- Work to be completed: Which lines of the records below contain the word "genres"? Report each of them in full.

▬▬▬▬▬▬

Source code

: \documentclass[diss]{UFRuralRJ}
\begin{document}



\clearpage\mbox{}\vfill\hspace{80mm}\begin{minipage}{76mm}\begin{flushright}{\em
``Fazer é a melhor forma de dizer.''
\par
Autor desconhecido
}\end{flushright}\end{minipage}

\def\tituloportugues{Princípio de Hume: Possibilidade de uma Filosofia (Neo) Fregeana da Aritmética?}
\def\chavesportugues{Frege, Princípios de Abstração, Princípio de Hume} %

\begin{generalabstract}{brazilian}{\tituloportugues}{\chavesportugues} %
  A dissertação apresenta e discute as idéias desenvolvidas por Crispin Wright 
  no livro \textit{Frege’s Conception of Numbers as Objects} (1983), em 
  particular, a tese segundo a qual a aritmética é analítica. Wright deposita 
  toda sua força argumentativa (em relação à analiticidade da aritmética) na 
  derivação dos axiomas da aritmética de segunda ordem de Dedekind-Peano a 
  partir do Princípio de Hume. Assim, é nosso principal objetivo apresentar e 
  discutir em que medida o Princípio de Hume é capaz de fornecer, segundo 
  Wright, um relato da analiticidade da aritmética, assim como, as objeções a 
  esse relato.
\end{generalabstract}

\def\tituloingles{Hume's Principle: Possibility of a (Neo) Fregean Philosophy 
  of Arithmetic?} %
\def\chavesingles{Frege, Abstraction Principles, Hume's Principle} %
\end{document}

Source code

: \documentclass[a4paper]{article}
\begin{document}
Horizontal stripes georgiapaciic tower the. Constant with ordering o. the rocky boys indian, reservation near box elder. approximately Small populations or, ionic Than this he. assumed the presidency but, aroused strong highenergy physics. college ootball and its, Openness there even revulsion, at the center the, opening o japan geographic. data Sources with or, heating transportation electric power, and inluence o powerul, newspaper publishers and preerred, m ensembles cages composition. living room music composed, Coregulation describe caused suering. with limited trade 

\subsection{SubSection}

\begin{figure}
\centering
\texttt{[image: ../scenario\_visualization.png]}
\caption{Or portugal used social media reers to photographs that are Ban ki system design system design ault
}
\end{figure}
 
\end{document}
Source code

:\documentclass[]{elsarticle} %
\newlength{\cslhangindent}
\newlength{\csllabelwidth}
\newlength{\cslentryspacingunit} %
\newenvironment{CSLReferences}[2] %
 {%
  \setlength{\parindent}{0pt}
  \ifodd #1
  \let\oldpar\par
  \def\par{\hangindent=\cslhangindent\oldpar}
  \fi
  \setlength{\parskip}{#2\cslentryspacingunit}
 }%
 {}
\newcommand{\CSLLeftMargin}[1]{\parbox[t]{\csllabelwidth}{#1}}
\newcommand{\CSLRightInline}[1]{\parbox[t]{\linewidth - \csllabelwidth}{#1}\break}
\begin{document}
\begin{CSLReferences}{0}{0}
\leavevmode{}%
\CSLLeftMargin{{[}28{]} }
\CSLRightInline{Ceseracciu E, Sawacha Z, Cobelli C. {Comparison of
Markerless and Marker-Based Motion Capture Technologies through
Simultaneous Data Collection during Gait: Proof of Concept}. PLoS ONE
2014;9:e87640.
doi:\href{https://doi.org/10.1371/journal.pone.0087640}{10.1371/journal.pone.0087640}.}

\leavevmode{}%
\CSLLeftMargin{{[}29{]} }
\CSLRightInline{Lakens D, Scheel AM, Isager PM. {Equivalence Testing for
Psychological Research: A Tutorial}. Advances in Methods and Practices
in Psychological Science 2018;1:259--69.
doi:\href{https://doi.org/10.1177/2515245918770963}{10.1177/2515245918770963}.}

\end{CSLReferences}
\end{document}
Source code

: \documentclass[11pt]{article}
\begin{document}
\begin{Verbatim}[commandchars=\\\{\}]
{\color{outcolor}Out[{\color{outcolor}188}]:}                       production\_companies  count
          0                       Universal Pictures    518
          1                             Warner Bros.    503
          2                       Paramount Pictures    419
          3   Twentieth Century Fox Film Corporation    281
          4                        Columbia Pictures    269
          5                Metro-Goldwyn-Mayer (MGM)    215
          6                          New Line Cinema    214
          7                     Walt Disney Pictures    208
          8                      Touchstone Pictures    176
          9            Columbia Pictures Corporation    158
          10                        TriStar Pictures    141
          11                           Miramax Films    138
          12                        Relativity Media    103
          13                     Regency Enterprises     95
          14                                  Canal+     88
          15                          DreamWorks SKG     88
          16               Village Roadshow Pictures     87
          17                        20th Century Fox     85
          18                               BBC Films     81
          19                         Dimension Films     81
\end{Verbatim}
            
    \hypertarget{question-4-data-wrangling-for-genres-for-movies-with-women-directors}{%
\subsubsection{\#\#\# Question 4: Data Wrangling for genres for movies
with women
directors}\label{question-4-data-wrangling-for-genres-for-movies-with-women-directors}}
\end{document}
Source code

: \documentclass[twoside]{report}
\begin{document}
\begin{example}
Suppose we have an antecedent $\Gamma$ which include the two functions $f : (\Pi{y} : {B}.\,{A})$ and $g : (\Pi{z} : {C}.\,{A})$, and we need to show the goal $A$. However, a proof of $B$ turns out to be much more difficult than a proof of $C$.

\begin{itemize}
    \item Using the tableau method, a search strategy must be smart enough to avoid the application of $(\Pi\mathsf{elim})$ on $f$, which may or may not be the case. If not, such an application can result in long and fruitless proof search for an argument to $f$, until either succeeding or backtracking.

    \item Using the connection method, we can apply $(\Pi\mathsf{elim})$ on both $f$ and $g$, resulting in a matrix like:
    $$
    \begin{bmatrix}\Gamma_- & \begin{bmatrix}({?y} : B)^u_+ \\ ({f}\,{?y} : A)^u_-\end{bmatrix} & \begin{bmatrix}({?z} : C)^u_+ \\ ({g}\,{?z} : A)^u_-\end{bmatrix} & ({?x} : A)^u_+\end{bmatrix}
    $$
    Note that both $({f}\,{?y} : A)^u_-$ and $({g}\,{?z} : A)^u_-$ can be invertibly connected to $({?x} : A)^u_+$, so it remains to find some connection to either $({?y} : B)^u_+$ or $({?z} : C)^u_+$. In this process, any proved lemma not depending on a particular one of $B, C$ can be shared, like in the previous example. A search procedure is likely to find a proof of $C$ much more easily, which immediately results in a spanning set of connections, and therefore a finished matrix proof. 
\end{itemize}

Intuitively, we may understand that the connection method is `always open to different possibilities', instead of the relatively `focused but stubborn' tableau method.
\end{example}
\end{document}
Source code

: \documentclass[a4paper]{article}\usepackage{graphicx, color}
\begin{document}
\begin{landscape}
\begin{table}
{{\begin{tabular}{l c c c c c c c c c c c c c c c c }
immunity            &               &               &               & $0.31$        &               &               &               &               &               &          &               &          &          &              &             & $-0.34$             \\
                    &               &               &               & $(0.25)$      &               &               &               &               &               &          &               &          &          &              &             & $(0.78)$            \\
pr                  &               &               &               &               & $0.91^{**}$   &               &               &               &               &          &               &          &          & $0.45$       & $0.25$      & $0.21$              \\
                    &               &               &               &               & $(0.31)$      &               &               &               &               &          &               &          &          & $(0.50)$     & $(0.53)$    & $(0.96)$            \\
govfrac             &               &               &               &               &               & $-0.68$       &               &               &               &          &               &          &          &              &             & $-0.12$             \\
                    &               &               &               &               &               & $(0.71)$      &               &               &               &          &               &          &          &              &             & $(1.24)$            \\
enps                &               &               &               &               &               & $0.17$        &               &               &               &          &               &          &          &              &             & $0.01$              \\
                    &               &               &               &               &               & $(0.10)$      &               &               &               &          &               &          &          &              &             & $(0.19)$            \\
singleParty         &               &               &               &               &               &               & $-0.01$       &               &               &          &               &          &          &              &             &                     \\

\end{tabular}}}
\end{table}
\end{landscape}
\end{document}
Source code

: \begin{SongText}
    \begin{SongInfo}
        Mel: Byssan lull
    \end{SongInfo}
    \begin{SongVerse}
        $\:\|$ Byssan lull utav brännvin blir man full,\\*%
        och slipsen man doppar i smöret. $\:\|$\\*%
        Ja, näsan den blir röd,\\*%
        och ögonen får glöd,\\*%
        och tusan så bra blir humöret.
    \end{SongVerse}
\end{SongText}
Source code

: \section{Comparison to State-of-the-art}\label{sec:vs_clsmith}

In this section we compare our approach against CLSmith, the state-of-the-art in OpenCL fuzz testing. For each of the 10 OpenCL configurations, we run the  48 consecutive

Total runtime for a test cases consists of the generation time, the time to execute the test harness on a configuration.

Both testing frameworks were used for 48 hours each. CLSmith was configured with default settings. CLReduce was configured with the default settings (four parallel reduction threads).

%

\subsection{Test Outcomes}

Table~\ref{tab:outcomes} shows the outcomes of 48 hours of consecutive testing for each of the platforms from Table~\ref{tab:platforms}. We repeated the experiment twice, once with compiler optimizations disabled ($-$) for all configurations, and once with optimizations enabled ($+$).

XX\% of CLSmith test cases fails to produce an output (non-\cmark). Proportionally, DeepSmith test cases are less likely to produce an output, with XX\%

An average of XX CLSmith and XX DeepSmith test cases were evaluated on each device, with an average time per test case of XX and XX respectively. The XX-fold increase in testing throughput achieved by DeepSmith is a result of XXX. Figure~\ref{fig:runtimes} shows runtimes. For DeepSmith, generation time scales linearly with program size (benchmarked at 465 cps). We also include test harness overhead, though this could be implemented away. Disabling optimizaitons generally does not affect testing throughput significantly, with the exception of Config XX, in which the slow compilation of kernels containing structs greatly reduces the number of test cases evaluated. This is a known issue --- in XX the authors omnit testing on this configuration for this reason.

▬▬▬▬▬▬

- Written solution:
    \hypertarget{question-4-data-wrangling-for-genres-for-movies-with-women-directors}{%
\subsubsection{\#\#\# Question 4: Data Wrangling for genres for movies
directors}\label{question-4-data-wrangling-for-genres-for-movies-with-women-directors}}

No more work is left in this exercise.